### Exercise material
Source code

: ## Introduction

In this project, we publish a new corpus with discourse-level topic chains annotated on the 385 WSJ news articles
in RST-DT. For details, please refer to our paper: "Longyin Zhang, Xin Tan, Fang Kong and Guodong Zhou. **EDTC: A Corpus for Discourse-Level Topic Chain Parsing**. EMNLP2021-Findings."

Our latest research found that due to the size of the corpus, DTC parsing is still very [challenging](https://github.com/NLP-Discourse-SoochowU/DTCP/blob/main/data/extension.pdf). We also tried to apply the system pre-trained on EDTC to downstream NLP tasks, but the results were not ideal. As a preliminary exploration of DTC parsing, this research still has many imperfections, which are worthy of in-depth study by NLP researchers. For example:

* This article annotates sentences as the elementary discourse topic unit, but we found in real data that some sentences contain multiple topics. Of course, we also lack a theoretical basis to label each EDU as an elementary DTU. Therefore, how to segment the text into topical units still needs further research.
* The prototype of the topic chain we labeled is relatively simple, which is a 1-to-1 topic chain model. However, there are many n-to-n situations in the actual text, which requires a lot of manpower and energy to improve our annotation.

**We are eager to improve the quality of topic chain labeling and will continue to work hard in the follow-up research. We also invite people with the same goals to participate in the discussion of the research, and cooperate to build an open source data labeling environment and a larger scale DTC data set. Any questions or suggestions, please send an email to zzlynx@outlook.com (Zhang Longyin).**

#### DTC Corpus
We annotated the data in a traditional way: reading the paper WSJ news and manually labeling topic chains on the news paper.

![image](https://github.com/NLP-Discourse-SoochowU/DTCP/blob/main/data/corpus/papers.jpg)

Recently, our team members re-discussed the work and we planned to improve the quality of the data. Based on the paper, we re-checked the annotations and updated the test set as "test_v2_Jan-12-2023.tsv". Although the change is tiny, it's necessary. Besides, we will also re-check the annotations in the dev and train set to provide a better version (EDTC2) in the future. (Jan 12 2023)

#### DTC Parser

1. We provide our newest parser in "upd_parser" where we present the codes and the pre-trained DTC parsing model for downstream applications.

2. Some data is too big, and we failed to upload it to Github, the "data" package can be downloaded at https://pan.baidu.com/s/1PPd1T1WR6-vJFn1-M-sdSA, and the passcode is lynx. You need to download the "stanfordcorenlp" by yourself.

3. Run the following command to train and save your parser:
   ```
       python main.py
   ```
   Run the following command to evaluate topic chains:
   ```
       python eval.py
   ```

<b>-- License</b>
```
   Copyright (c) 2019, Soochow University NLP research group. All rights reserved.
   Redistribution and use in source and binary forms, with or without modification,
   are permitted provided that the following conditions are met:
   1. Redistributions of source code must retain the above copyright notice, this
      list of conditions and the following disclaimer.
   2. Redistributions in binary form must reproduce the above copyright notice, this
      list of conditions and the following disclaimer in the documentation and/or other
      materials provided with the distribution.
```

### Task prompt
Could you copy every record above exactly as it appears?

### Written solution
Source code

: ## Introduction

In this project, we publish a new corpus with discourse-level topic chains annotated on the 385 WSJ news articles
in RST-DT. For details, please refer to our paper: "Longyin Zhang, Xin Tan, Fang Kong and Guodong Zhou. **EDTC: A Corpus for Discourse-Level Topic Chain Parsing**. EMNLP2021-Findings."

Our latest research found that due to the size of the corpus, DTC parsing is still very [challenging](https://github.com/NLP-Discourse-SoochowU/DTCP/blob/main/data/extension.pdf). We also tried to apply the system pre-trained on EDTC to downstream NLP tasks, but the results were not ideal. As a preliminary exploration of DTC parsing, this research still has many imperfections, which are worthy of in-depth study by NLP researchers. For example:

* This article annotates sentences as the elementary discourse topic unit, but we found in real data that some sentences contain multiple topics. Of course, we also lack a theoretical basis to label each EDU as an elementary DTU. Therefore, how to segment the text into topical units still needs further research.
* The prototype of the topic chain we labeled is relatively simple, which is a 1-to-1 topic chain model. However, there are many n-to-n situations in the actual text, which requires a lot of manpower and energy to improve our annotation.

**We are eager to improve the quality of topic chain labeling and will continue to work hard in the follow-up research. We also invite people with the same goals to participate in the discussion of the research, and cooperate to build an open source data labeling environment and a larger scale DTC data set. Any questions or suggestions, please send an email to zzlynx@outlook.com (Zhang Longyin).**

#### DTC Corpus
We annotated the data in a traditional way: reading the paper WSJ news and manually labeling topic chains on the news paper.

![image](https://github.com/NLP-Discourse-SoochowU/DTCP/blob/main/data/corpus/papers.jpg)

Recently, our team members re-discussed the work and we planned to improve the quality of the data. Based on the paper, we re-checked the annotations and updated the test set as "test_v2_Jan-12-2023.tsv". Although the change is tiny, it's necessary. Besides, we will also re-check the annotations in the dev and train set to provide a better version (EDTC2) in the future. (Jan 12 2023)

#### DTC Parser

1. We provide our newest parser in "upd_parser" where we present the codes and the pre-trained DTC parsing model for downstream applications.

2. Some data is too big, and we failed to upload it to Github, the "data" package can be downloaded at https://pan.baidu.com/s/1PPd1T1WR6-vJFn1-M-sdSA, and the passcode is lynx. You need to download the "stanfordcorenlp" by yourself.

3. Run the following command to train and save your parser:
   ```
       python main.py
   ```
   Run the following command to evaluate topic chains:
   ```
       python eval.py
   ```

<b>-- License</b>
```
   Copyright (c) 2019, Soochow University NLP research group. All rights reserved.
   Redistribution and use in source and binary forms, with or without modification,
   are permitted provided that the following conditions are met:
   1. Redistributions of source code must retain the above copyright notice, this
      list of conditions and the following disclaimer.
   2. Redistributions in binary form must reproduce the above copyright notice, this
      list of conditions and the following disclaimer in the documentation and/or other
      materials provided with the distribution.
```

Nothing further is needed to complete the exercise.